→ **ASSIGNED TASK**:
Write out again, exactly, the lines below starting at the one with "retenir à cet échantillon temporel." and ending at the one with "à 2000 micro".

───── SOURCE DATA

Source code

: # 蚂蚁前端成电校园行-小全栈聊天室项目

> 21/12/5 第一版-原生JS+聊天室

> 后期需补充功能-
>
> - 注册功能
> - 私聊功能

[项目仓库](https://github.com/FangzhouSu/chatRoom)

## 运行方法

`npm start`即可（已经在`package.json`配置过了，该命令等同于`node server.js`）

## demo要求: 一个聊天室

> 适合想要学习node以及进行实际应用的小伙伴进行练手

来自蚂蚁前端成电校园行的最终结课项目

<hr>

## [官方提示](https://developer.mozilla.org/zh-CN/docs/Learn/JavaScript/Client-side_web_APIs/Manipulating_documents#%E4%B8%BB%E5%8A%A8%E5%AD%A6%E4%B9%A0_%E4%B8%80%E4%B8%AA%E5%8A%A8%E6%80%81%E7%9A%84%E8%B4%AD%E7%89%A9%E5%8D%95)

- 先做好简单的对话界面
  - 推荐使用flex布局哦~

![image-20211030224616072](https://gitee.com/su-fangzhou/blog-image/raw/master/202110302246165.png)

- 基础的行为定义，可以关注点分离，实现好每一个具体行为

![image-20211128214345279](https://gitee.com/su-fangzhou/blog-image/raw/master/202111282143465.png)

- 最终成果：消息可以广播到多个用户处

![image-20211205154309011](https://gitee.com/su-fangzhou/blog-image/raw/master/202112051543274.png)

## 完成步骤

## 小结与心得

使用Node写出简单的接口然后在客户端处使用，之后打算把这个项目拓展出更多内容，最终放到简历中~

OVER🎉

──────────
───── SOURCE DATA

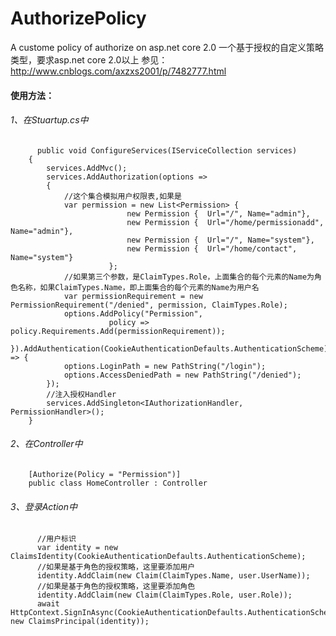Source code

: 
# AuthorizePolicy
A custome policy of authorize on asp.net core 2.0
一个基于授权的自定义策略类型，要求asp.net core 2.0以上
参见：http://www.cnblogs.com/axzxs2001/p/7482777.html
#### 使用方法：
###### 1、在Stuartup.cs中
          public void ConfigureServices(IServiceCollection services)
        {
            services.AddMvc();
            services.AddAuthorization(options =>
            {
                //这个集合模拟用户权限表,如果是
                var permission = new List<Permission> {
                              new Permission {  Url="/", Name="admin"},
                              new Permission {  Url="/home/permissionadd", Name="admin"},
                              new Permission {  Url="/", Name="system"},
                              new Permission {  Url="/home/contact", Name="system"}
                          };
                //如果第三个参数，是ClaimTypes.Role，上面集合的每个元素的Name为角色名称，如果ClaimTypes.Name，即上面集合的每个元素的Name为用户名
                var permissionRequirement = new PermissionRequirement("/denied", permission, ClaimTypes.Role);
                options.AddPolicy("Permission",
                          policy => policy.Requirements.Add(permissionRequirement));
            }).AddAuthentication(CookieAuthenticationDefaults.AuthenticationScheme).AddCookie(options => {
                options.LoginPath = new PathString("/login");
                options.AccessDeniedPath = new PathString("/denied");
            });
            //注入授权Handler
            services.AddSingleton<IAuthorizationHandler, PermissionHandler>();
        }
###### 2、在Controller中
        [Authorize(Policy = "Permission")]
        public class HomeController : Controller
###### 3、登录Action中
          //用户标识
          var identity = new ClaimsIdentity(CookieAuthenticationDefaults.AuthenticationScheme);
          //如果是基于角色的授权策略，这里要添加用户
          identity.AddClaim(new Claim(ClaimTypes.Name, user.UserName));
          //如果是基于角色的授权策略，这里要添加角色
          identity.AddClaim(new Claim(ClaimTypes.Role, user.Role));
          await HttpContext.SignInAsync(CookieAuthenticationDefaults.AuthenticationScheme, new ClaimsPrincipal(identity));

──────────
───── SOURCE DATA

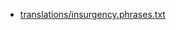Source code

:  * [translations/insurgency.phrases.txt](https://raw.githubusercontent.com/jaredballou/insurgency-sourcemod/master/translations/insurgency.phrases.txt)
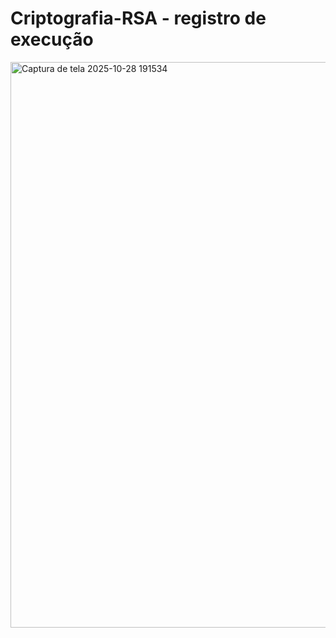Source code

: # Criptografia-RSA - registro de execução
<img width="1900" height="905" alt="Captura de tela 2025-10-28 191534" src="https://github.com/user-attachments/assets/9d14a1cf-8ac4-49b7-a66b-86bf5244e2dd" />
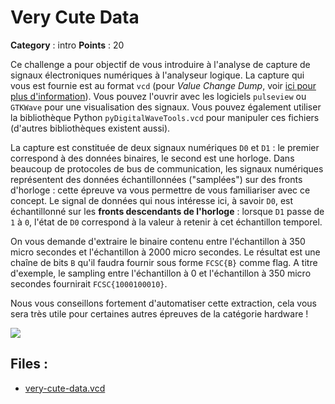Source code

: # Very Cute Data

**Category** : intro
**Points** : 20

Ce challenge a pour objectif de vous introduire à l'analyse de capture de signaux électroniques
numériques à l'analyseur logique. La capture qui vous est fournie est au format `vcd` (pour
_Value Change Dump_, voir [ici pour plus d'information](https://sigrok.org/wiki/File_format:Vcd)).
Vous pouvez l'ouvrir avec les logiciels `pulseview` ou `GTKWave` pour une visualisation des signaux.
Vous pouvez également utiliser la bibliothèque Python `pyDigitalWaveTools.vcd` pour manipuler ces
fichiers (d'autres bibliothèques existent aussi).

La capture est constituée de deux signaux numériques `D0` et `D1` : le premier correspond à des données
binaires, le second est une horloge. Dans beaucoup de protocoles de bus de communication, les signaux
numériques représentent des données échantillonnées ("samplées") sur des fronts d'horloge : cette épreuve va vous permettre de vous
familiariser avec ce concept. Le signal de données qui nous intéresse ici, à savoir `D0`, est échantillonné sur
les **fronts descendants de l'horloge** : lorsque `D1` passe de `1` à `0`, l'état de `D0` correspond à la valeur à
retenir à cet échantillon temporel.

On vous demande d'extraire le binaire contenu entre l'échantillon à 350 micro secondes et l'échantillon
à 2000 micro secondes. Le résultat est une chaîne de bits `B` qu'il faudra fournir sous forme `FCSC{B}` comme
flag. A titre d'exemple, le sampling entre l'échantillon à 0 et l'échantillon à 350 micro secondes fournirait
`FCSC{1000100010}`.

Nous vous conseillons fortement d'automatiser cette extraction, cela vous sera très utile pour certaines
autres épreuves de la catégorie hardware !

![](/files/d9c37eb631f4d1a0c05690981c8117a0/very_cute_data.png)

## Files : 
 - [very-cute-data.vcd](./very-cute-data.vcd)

──────────

→ **SOLUTION FOR THIS TASK**:
retenir à cet échantillon temporel.

On vous demande d'extraire le binaire contenu entre l'échantillon à 350 micro secondes et l'échantillon
à 2000 micro secondes. Le résultat est une chaîne de bits `B` qu'il faudra fournir sous forme `FCSC{B}` comme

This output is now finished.